I just want a general indication of how much time you spend in Post? I normally shoot outdoors and it varies from sports and events to wildlife and landscapes. It is my hobby and I do tend to take it too serious some days getting way too technical, but at the end of the day it is a release from my day job. I do not shoot commercially or weddings for people. Now I watch and read a lot of training tutorials on gear, technique and interesting bits and lately I have been getting to grips with lightroom4 and that brings me to my question. I never spend more than five minutes on a image. I like to say what you see is what I shot. I might make the sky a bit more blue and I might play around with HDR a bit, but at most I will use PhotoShop or something to remove an item from an image that is normally not there in the first place, e.g. that piece of litter that otherwise should not be there, but I missed when I composed the shot. In Lightroom I basically fix my exposure, Crop it, insert the lens corrections, meta data and if I really have noting to do I try and figure out what the other buttons do. The map section is quite handy now. 
When I look at some people's photo's I always wonder how much time they spend in Post on an image? To me unless you do it Commercially I would like a little tag on the picture that could indicate the picture was a trashcan, but after 40 hours in post it is now a rose! 

I would just like to get some other views especially of people who are just shooting as a hobby. How much time do you spend in Post ? ???


----------



## Forceflow (May 21, 2012)

This is hard to say. Some images I pretty much post as they are (with the usual refinement one needs to do when shooting RAW of course) and spend maybe 5-10 minutes on them:





Some are heavily modified, went over again and again taking up several hours of work:





In general I would say that most of the photographs that I release on my profile have been worked at for around 5-10 minutes, it's rare that I go much longer than that. If I do a bilk shot during a show or event I might even just fire up dpp and have it create the images automatically from my RAWs. (I'll still do a little of post, but that is mostly just cropping and nothing else)

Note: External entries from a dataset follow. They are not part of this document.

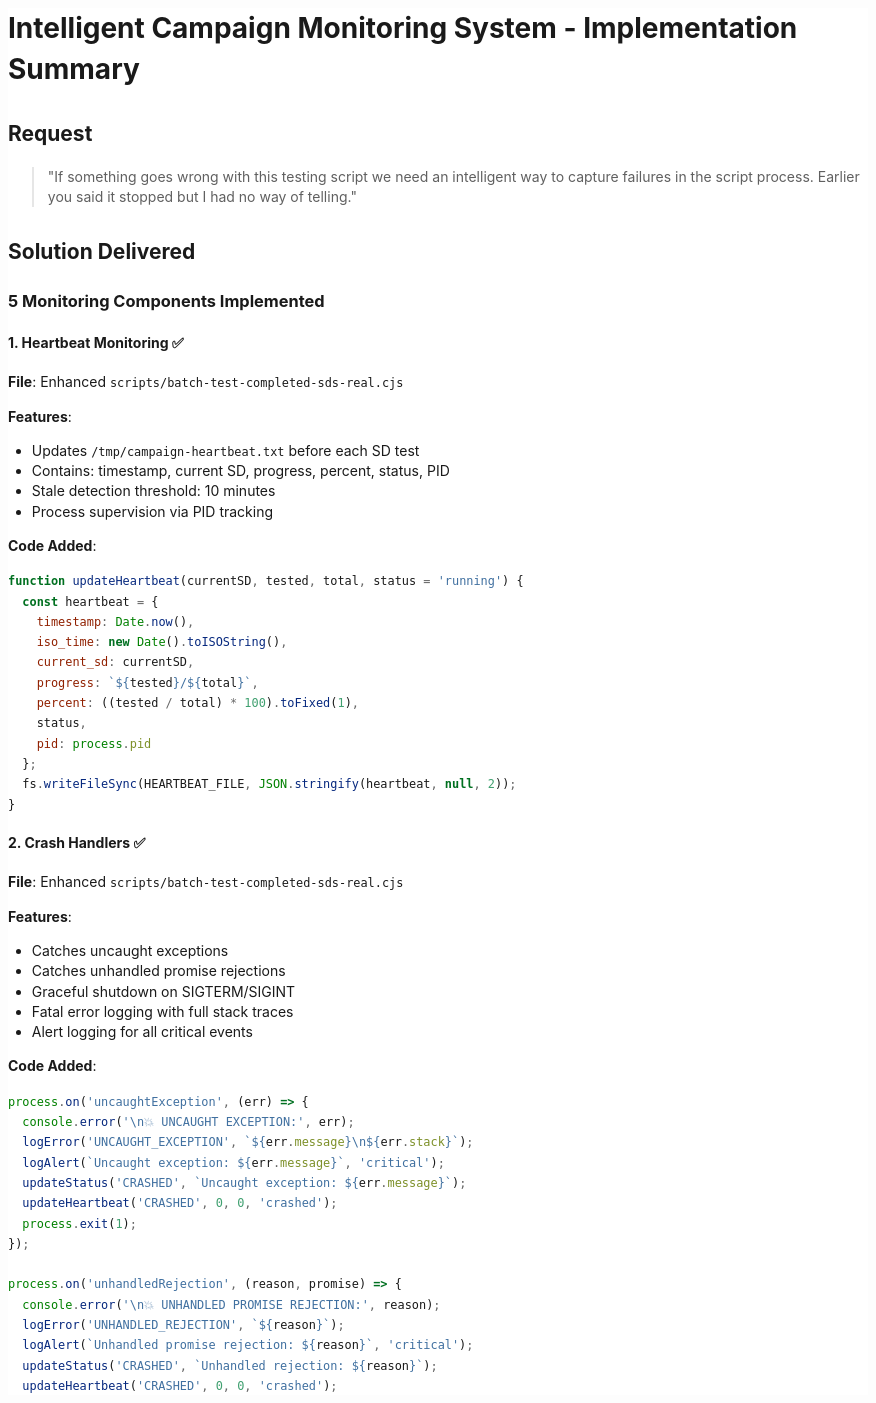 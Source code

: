 # Intelligent Campaign Monitoring System - Implementation Summary

## Request
> "If something goes wrong with this testing script we need an intelligent way to capture failures in the script process. Earlier you said it stopped but I had no way of telling."

## Solution Delivered

### 5 Monitoring Components Implemented

#### 1. **Heartbeat Monitoring** ✅
**File**: Enhanced `scripts/batch-test-completed-sds-real.cjs`

**Features**:
- Updates `/tmp/campaign-heartbeat.txt` before each SD test
- Contains: timestamp, current SD, progress, percent, status, PID
- Stale detection threshold: 10 minutes
- Process supervision via PID tracking

**Code Added**:
```javascript
function updateHeartbeat(currentSD, tested, total, status = 'running') {
  const heartbeat = {
    timestamp: Date.now(),
    iso_time: new Date().toISOString(),
    current_sd: currentSD,
    progress: `${tested}/${total}`,
    percent: ((tested / total) * 100).toFixed(1),
    status,
    pid: process.pid
  };
  fs.writeFileSync(HEARTBEAT_FILE, JSON.stringify(heartbeat, null, 2));
}
```

#### 2. **Crash Handlers** ✅
**File**: Enhanced `scripts/batch-test-completed-sds-real.cjs`

**Features**:
- Catches uncaught exceptions
- Catches unhandled promise rejections
- Graceful shutdown on SIGTERM/SIGINT
- Fatal error logging with full stack traces
- Alert logging for all critical events

**Code Added**:
```javascript
process.on('uncaughtException', (err) => {
  console.error('\n💥 UNCAUGHT EXCEPTION:', err);
  logError('UNCAUGHT_EXCEPTION', `${err.message}\n${err.stack}`);
  logAlert(`Uncaught exception: ${err.message}`, 'critical');
  updateStatus('CRASHED', `Uncaught exception: ${err.message}`);
  updateHeartbeat('CRASHED', 0, 0, 'crashed');
  process.exit(1);
});

process.on('unhandledRejection', (reason, promise) => {
  console.error('\n💥 UNHANDLED PROMISE REJECTION:', reason);
  logError('UNHANDLED_REJECTION', `${reason}`);
  logAlert(`Unhandled promise rejection: ${reason}`, 'critical');
  updateStatus('CRASHED', `Unhandled rejection: ${reason}`);
  updateHeartbeat('CRASHED', 0, 0, 'crashed');
```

I do photography only as a hobby and as such it often also depends on what kind of mood I am in. sometimes I just want to publish the shot and sometimes I just want to play around with it in PS to see what else I could do with it...


----------



## Kernuak (May 21, 2012)

When it comes to wildlife, I rarely spend more than 5-10 minutes in post (mostly in Lightroom), in fact, it often takes me longer to keyword. I tend to spend a bit more time on landscapes, but not a huge amount, unless there are some images I am looking to create a certain look in, then I might spend half an hour or so or on rare occasions (especially B&W), perhaps a couple of hours.


----------



## RLPhoto (May 21, 2012)

Depends, Could be a few seconds to a couple of hours. ;D


----------



## Mt Spokane Photography (May 21, 2012)

I just took 1500 images of our school play, about 1000 with my 1D MK IV, and 500 with my D800. I try to average 1 minute each. I first weed out all oof and obviously poor images, I use lightroom to adjust batches of similar images with the same settings, and every trick possible that I know to cut the tie down, My new D800 is going to be a problem, its takes 5 to 10 seconds for the image to render, and up to 30 seconds for NR to finish. I've done all but about 400 of the D800 images, and will spend another 8-16 hours on them.


----------



## bp (May 21, 2012)

Mt Spokane Photography said:


> I just took 1500 images of our school play, about 1000 with my 1D MK IV, and 500 with my D800. I try to average 1 minute each. I first weed out all oof and obviously poor images, I use lightroom to adjust batches of similar images with the same settings, and every trick possible that I know to cut the tie down, My new D800 is going to be a problem, its takes 5 to 10 seconds for the image to render, and up to 30 seconds for NR to finish. I've done all but about 400 of the D800 images, and will spend another 8-16 hours on them.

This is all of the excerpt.